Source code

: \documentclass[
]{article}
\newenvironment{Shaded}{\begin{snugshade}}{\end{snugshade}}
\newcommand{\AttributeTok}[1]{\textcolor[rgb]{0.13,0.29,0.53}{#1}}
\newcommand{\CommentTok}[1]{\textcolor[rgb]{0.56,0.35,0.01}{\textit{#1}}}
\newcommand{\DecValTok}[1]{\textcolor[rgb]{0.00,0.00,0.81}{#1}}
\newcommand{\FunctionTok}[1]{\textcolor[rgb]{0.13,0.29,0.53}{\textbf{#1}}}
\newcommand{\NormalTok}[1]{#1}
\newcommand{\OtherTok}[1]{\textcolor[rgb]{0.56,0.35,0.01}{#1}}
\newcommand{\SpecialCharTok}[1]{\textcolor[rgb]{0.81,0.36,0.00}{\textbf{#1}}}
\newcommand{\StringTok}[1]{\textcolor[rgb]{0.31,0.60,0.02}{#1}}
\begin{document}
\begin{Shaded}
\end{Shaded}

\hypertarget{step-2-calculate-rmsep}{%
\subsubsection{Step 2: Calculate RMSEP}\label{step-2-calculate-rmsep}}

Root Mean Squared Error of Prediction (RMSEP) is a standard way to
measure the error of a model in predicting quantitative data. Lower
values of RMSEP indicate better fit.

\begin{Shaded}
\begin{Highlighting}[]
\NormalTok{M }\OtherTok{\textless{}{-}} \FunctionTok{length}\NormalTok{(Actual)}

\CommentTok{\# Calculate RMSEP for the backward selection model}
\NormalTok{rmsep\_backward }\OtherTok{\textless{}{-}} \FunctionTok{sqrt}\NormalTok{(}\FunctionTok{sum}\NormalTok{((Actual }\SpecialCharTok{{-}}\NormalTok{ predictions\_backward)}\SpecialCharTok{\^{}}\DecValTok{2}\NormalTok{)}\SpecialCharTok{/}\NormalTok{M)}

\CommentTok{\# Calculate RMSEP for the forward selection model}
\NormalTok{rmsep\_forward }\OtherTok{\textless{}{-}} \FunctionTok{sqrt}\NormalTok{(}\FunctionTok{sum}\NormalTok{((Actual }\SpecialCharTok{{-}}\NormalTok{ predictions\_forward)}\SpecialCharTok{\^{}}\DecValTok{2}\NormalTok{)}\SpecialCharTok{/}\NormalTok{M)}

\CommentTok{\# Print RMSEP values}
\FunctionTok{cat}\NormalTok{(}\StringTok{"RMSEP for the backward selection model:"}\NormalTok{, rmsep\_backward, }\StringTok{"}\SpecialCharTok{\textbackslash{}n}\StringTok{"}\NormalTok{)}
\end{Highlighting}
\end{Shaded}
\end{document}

* * * * * * * * *

| Aim of the exercise |
All records are to be restated exactly, from the first line to the last line.

| Answer box |
Source code

: \documentclass[
]{article}
\newenvironment{Shaded}{\begin{snugshade}}{\end{snugshade}}
\newcommand{\AttributeTok}[1]{\textcolor[rgb]{0.13,0.29,0.53}{#1}}
\newcommand{\CommentTok}[1]{\textcolor[rgb]{0.56,0.35,0.01}{\textit{#1}}}
\newcommand{\DecValTok}[1]{\textcolor[rgb]{0.00,0.00,0.81}{#1}}
\newcommand{\FunctionTok}[1]{\textcolor[rgb]{0.13,0.29,0.53}{\textbf{#1}}}
\newcommand{\NormalTok}[1]{#1}
\newcommand{\OtherTok}[1]{\textcolor[rgb]{0.56,0.35,0.01}{#1}}
\newcommand{\SpecialCharTok}[1]{\textcolor[rgb]{0.81,0.36,0.00}{\textbf{#1}}}
\newcommand{\StringTok}[1]{\textcolor[rgb]{0.31,0.60,0.02}{#1}}
\begin{document}
\begin{Shaded}
\end{Shaded}

\hypertarget{step-2-calculate-rmsep}{%
\subsubsection{Step 2: Calculate RMSEP}\label{step-2-calculate-rmsep}}

Root Mean Squared Error of Prediction (RMSEP) is a standard way to
measure the error of a model in predicting quantitative data. Lower
values of RMSEP indicate better fit.

\begin{Shaded}
\begin{Highlighting}[]
\NormalTok{M }\OtherTok{\textless{}{-}} \FunctionTok{length}\NormalTok{(Actual)}

\CommentTok{\# Calculate RMSEP for the backward selection model}
\NormalTok{rmsep\_backward }\OtherTok{\textless{}{-}} \FunctionTok{sqrt}\NormalTok{(}\FunctionTok{sum}\NormalTok{((Actual }\SpecialCharTok{{-}}\NormalTok{ predictions\_backward)}\SpecialCharTok{\^{}}\DecValTok{2}\NormalTok{)}\SpecialCharTok{/}\NormalTok{M)}

\CommentTok{\# Calculate RMSEP for the forward selection model}
\NormalTok{rmsep\_forward }\OtherTok{\textless{}{-}} \FunctionTok{sqrt}\NormalTok{(}\FunctionTok{sum}\NormalTok{((Actual }\SpecialCharTok{{-}}\NormalTok{ predictions\_forward)}\SpecialCharTok{\^{}}\DecValTok{2}\NormalTok{)}\SpecialCharTok{/}\NormalTok{M)}

\CommentTok{\# Print RMSEP values}
\FunctionTok{cat}\NormalTok{(}\StringTok{"RMSEP for the backward selection model:"}\NormalTok{, rmsep\_backward, }\StringTok{"}\SpecialCharTok{\textbackslash{}n}\StringTok{"}\NormalTok{)}
\end{Highlighting}
\end{Shaded}
\end{document}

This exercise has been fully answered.